Although MAT performed in Russian, those in the American audience who saw the play for the first time thought they understood everything being said. There was not one actor, however small or big the role, who stood on stage waiting to pick up a cue and mouth the dialogue. Each night, night after night, every member of the visiting company listened to every other, listened, responded, and reacted passionately and intensely, as if what was happening on stage was happening in life and what they heard was being said for the first time.

During that tour, three young people in their twenties—play reader Harold Clurman, casting director Cheryl Crawford, and the bit player and occasional stage manager Lee Strasberg—were in the audience. What they saw on stage so impressed them, they set out to study and reproduce its art in their own country. They agreed, should they be able to raise the money, that their company would be called The Group Theatre, an actors’ collective, the first in the United States, where no ensemble member would be considered better or more valuable than any other.
Throughout the late Twenties, Clurman, their guiding spirit and proselytiser, sought to attract investors and actors. He preached once a week to the invited about plays still to be written that would confront the inequities and injustices of the time rather than escape from them. He prophesied that plays as fresh and relevant as the morning’s newspaper would restore every company member to a position of dignity. An actor who had played the humble wage slave with one line in one play the night before might be the outspoken hero or heroine commanding the stage the next night. To most who listened to him, what he proposed was Democracy and Showbiz triumphant!
In 1930, one invitee to Clurman’s lectures was a beautiful young woman, the daughter of a society doctor and a feminist mother from Connecticut; she had yet to play a part in any Broadway play. When Clurman asked her if she would be interested in joining such a collective where actors not only performed together but lived together, Katherine Hepburn refused. “No,” she said, “I don’t wish to be a member of a group. I want to be a great big star.”
For all the aspiring divas who walked away from Clurman’s lectures wondering what the hell he was talking about, there were others more than willing to take part, even pay to join the cause. By 1931, the Group triumvirate had raised enough money to mount their first plays on Broadway. In the climate of a national economic and psychological Depression, it was only natural that some of the members would look admiringly at the social revolution then occurring in Soviet Russia and wish to join its People’s Artists in solidarity. Those few joined the CPUSA, the then-legal Communist Party of the United States, which by 1939, the penultimate year of the theatre’s existence, would attract over 60,000 dues paying members.

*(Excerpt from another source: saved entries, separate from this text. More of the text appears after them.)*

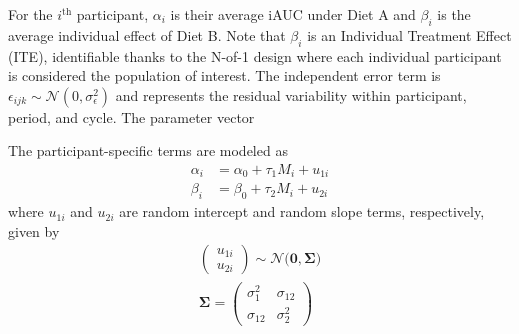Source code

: \documentclass[12pt]{article}
\begin{document}
For the $i^{\textrm{th}}$ participant, $\alpha_i$ is their average iAUC under Diet A and $\beta_i$ is the average individual effect of Diet B. Note that $\beta_i$ is an Individual Treatment Effect (ITE), identifiable thanks to the N-of-1 design where each individual participant is considered the population of interest. The independent error term is $\epsilon_{ijk}\sim\mathcal{N}(0, \sigma_{\epsilon}^2)$ and represents the residual variability within participant, period, and cycle.
The parameter vector

The participant-specific terms are modeled as
\begin{align}
    \alpha_i &= \alpha_0 + \tau_1 M_i + u_{1i}\\
    \beta_i &= \beta_0 + \tau_2 M_i + u_{2i}
\end{align}
where $u_{1i}$ and $u_{2i}$ are random intercept and random slope terms, respectively, given by
\begin{align}
    \begin{pmatrix}u_{1i}\\u_{2i}\end{pmatrix} \sim \mathcal{N}\Big(
    \bm{0}, \bm{\Sigma}
    \Big)\\
    \bm{\Sigma} = \begin{pmatrix}
        \sigma_1^2&\sigma_{12}\\
        \sigma_{12}&\sigma_{2}^2
    \end{pmatrix}\label{raneff-cov}
\end{align}
\end{document}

For many years, the Group Theatre had, as did so many other workers’ theatres, a communist cell within the company that included actors Clifford Odets (not yet playwright,) J. Edward Bromberg, Morris Carnovsky, Phoebe Brand, Lewis Leverett, Tony Kraber, Ted Wellman and Paula Miller who was married to director and co-founder Lee Strasberg. As her husband Lee was not an actor but a member of that dreaded triumvirate, The Management, he never joined, perhaps because none of the actors had asked him.
In 1932, Elias Kazantzoglou, Elia Kazan, the son of an emigrant rug merchant from Anatolia in Greece, nicknamed “Gadge” because of his talent for scenery building and fixing things, joined the ensemble. In 1935, he became one of these card-carrying young communist idealists who met once a week in a dressing room in the theatre where they were performing. There, with all the fervency of their youth, they shared their dreams and discussed Marxism and its potential influence on the future of the theatre and America.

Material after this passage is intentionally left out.